November 2012

Abstracts of the QSIT Lunch Seminar, November 1, 2012

Coupling of graphene to a THz-metasurface

Federico Valmorra, Quantum Optoelectronics Group, ETH Zurich

The TeraHertz (THz) frequency region is subject of increasing research for both its technological and fundamental importance. Single-layer graphene, already established as 2-dimensional electronic system, is emerging as an optoelectronic material in the THz range where its intraband absorption frequencies lay.
In this frame, we study the light-matter interaction of single-layer CVD-graphene with THz-radiation via THz Time-Domain Spectroscopy in the frequency range from 200 GHz to 3 THz. A subwavelength Thz-metasurface is used to enhance such interaction thanks to its strong resonances (main mode at about 0.6 THz). Room temperature measurements show that the presence of the graphene redshifts the resonance of the THz-Split-Ring Resonators, decreases the Quality-factor and increases the transmitted amplitude. The gating of the graphene sheet allows then to actively control such interaction: moving the graphene’s Fermi level towards the charge neutrality point tends to restore the Q-factor of the resonance by decreasing the intensity of the transmitted light and shifts back the resonance minimum towards the uncoupled SRR value.

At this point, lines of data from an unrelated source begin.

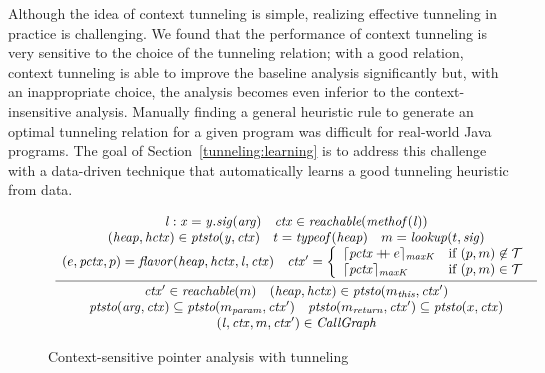 Although the idea of context tunneling is simple, realizing effective
tunneling in practice is challenging. We found that the performance of
context tunneling is very sensitive to the choice of the tunneling
relation; with a good relation, context tunneling is able to improve the
baseline analysis significantly but, with an inappropriate choice, the analysis
becomes even inferior to the context-insensitive analysis.  Manually finding a general heuristic rule to
generate an optimal tunneling relation for a given program was
difficult for real-world Java programs.
The goal of Section~\ref{tunneling:learning} is to address this challenge
with a data-driven technique that automatically learns a good
tunneling heuristic from data.

\begin{figure}[t]
  \[
    \begin{array}{c}
      \infer[]
      {
      \begin{array}{c}
        \ctx' \in \Reachable ({m}) \quad
        ({\heap}, {\hctx}) \in  \VarPointsTo ({m_{\this}}, {\ctx'}) \\
        \VarPointsTo({\it arg}, \ctx) \subseteq \VarPointsTo(m_{\it param}, \ctx')
        \quad
        \VarPointsTo(m_{\it return}, \ctx') \subseteq \VarPointsTo(x, \ctx)\\
        (\invo, \ctx, m, \ctx') \in \CallGraph
      \end{array}
      }{
      \begin{array}{c}
        {\it \invo : x = y.\sig({\it arg})} \quad
        \ctx \in    \Reachable ({\methof(\invo)}) \\
        ({\heap}, {\hctx})\in  \VarPointsTo ({\it y},\ctx) \quad
        t = {\typeof}(\heap)  \quad m = {\lookup}(t, \sig) \\
(e, {\pctx}, p) = \parent(\heap,\hctx, \invo, \ctx) \quad
        \ctx' = \left\{
        \begin{array}{l@{\quad}l}
          \truncateCtx{\appendCtx{{ \pctx}}{{e}}}{\CallDepth}
          & \mbox{if}~(p,m)\not\in \TunnelingRelation \\
          \truncateCtx{\pctx}{\CallDepth}     & \mbox{if}~(p,m)
                                                \in \TunnelingRelation
        \end{array}
                                                          \right.
      \end{array}
                                                          }
    \end{array}
  \]
  \caption{Context-sensitive pointer analysis with tunneling}
\label{fig:tunneling-rules}
\end{figure}


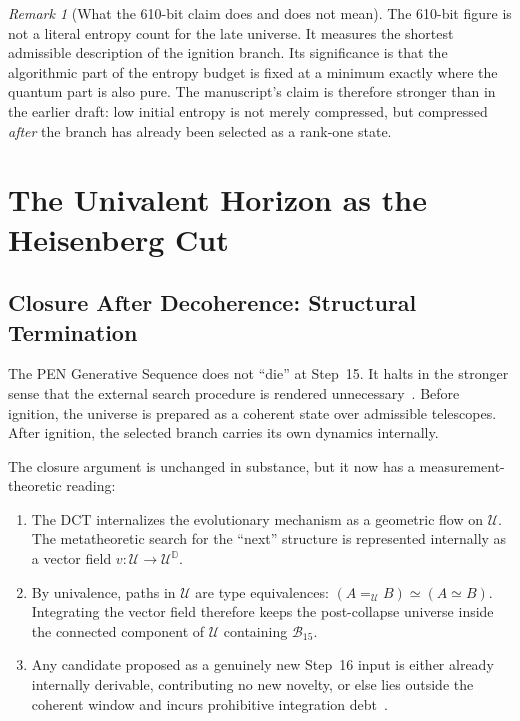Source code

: \documentclass[11pt,a4paper]{article}
\theoremstyle{plain}
\theoremstyle{definition}
\theoremstyle{remark}
\newtheorem{remark}[theorem]{Remark}
\newcommand{\D}{\mathbb{D}}
\newcommand{\U}{\mathcal{U}}
\newcommand{\B}{\mathcal{B}}
\begin{document}
\begin{remark}[What the 610-bit claim does and does not mean]
\label{rem:entropy}
The 610-bit figure is not a literal entropy count for the late universe.
It measures the shortest admissible description of the ignition branch.
Its significance is that the algorithmic part of the entropy budget is fixed at a minimum exactly where the quantum part is also pure.
The manuscript's claim is therefore stronger than in the earlier draft: low initial entropy is not merely compressed, but compressed \emph{after} the branch has already been selected as a rank-one state.
\end{remark}


\section{The Univalent Horizon as the Heisenberg Cut}
\label{sec:firewall}

\subsection{Closure After Decoherence: Structural Termination}
\label{sec:termination}

The PEN Generative Sequence does not ``die'' at Step~15.
It halts in the stronger sense that the external search procedure is rendered unnecessary~\cite{pen}.
Before ignition, the universe is prepared as a coherent state over admissible telescopes.
After ignition, the selected branch carries its own dynamics internally.

The closure argument is unchanged in substance, but it now has a measurement-theoretic reading:
\begin{enumerate}[nosep]
    \item The DCT internalizes the evolutionary mechanism as a geometric flow on $\U$.
    The metatheoretic search for the ``next'' structure is represented internally as a vector field $v : \U \to \U^{\D}$.
    \item By univalence, paths in $\U$ are type equivalences: $(A =_{\U} B) \simeq (A \simeq B)$.
    Integrating the vector field therefore keeps the post-collapse universe inside the connected component of $\U$ containing $\B_{15}$.
    \item Any candidate proposed as a genuinely new Step~16 input is either already internally derivable, contributing no new novelty, or else lies outside the coherent window and incurs prohibitive integration debt~\cite{pen}.
\end{enumerate}
\end{document}
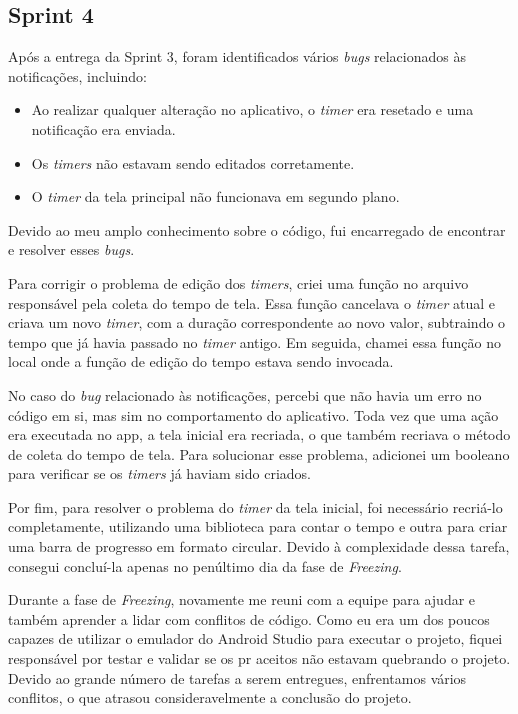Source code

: \subsection{Sprint 4}

Após a entrega da Sprint 3, foram identificados vários \textit{bugs} relacionados às notificações, incluindo:
\begin{itemize}
    \item Ao realizar qualquer alteração no aplicativo, o \textit{timer} era resetado e uma notificação era enviada.
    \item Os \textit{timers} não estavam sendo editados corretamente.
    \item O \textit{timer} da tela principal não funcionava em segundo plano.
\end{itemize}

Devido ao meu amplo conhecimento sobre o código, fui encarregado de encontrar e resolver esses \textit{bugs}.

Para corrigir o problema de edição dos \textit{timers}, criei uma função no arquivo responsável pela coleta do tempo de tela. Essa função cancelava o \textit{timer} atual e criava um novo \textit{timer}, com a duração correspondente ao novo valor, subtraindo o tempo que já havia passado no \textit{timer} antigo. Em seguida, chamei essa função no local onde a função de edição do tempo estava sendo invocada.

No caso do \textit{bug} relacionado às notificações, percebi que não havia um erro no código em si, mas sim no comportamento do aplicativo. Toda vez que uma ação era executada no app, a tela inicial era recriada, o que também recriava o método de coleta do tempo de tela. Para solucionar esse problema, adicionei um booleano para verificar se os \textit{timers} já haviam sido criados.

Por fim, para resolver o problema do \textit{timer} da tela inicial, foi necessário recriá-lo completamente, utilizando uma biblioteca para contar o tempo e outra para criar uma barra de progresso em formato circular. Devido à complexidade dessa tarefa, consegui concluí-la apenas no penúltimo dia da fase de \textit{Freezing}.

Durante a fase de \textit{Freezing}, novamente me reuni com a equipe para ajudar e também aprender a lidar com conflitos de código. Como eu era um dos poucos capazes de utilizar o emulador do Android Studio para executar o projeto, fiquei responsável por testar e validar se os \ac{pr} aceitos não estavam quebrando o projeto. Devido ao grande número de tarefas a serem entregues, enfrentamos vários conflitos, o que atrasou consideravelmente a conclusão do projeto.

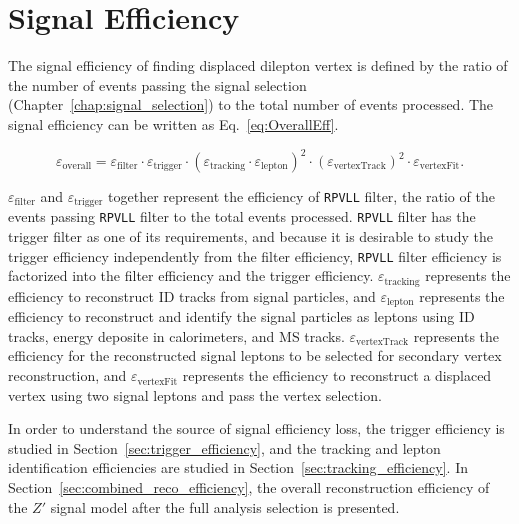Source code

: \chapter{Signal Efficiency}
\label{chap:eff}

The signal efficiency of finding displaced dilepton vertex is defined by the ratio of the number of events passing the signal selection (Chapter~\ref{chap:signal_selection}) to the total number of events processed. The signal efficiency can be written as Eq.~\ref{eq:OverallEff}. 

\begin{equation}
\label{eq:OverallEff}
\varepsilon_{\mathrm{overall}} = \varepsilon_{\mathrm{filter}} \cdot \varepsilon_{\mathrm{trigger}} \cdot 
                     (\varepsilon_{\mathrm{tracking}} \cdot \varepsilon_{\mathrm{lepton}})^2 \cdot
                     (\varepsilon_{\mathrm{vertexTrack}})^2 \cdot
                     \varepsilon_{\mathrm{vertexFit}}.
\end{equation}

$\varepsilon_{\mathrm{filter}}$ and $\varepsilon_{\mathrm{trigger}}$ together represent the efficiency of \texttt{RPVLL} filter, the ratio of the events passing \texttt{RPVLL} filter to the total events processed. \texttt{RPVLL} filter has the trigger filter as one of its requirements, and because it is desirable to study the trigger efficiency independently from the filter efficiency, \texttt{RPVLL} filter efficiency is factorized into the filter efficiency and the trigger efficiency. $\varepsilon_{\mathrm{tracking}}$ represents the efficiency to reconstruct ID tracks from signal particles, and $\varepsilon_{\mathrm{lepton}}$ represents the efficiency to reconstruct and identify the signal particles as leptons using ID tracks, energy deposite in calorimeters, and MS tracks. $\varepsilon_{\mathrm{vertexTrack}}$ represents the efficiency for the reconstructed signal leptons to be selected for secondary vertex reconstruction, and $\varepsilon_{\mathrm{vertexFit}}$ represents the efficiency to reconstruct a displaced vertex using two signal leptons and pass the vertex selection.

In order to understand the source of signal efficiency loss, the trigger efficiency is studied in Section~\ref{sec:trigger_efficiency}, and the tracking and lepton identification efficiencies are studied in Section~\ref{sec:tracking_efficiency}. In Section~\ref{sec:combined_reco_efficiency}, the overall reconstruction efficiency of the $Z'$ signal model after the full analysis selection is presented.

Observing the Drop of Resistance in the Flow of a Superfluid Fermi Gas

David Stadler, Quantum Optics Group, ETH Zurich

The ability of particles to flow with very low resistance is a distinctive character of a superfluid or superconducting state and led to its discovery in the last century. While the particle flow in liquid Helium or superconducting materials is essential to identify superfluidity or superconductivity, an analogous measurement has not been performed with superfluids based on ultracold Fermi gases. Here we report on the direct measurement of the conduction properties of strongly interacting fermions, and the observation of the celebrated drop of resistance associated with the onset of superfluidity. We observe variations of the atomic current over several orders of magnitude by varying the depth of the trapping potential in a narrow channel, which connects two atomic reservoirs. We relate the intrinsic conduction properties to thermodynamic functions in a model-independent way, making use of high-resolution in-situ imaging in combination with current measurements. Our results show that, similar to solid-state systems, current and resistance measurements in quantum gases are a sensitive probe to explore many-body physics. The presented method is closely analogous to the operation of a solid-state field-effect transistor. It can be applied as a probe for optical lattices and disordered systems, and paves the way towards the modeling of complex superconducting devices.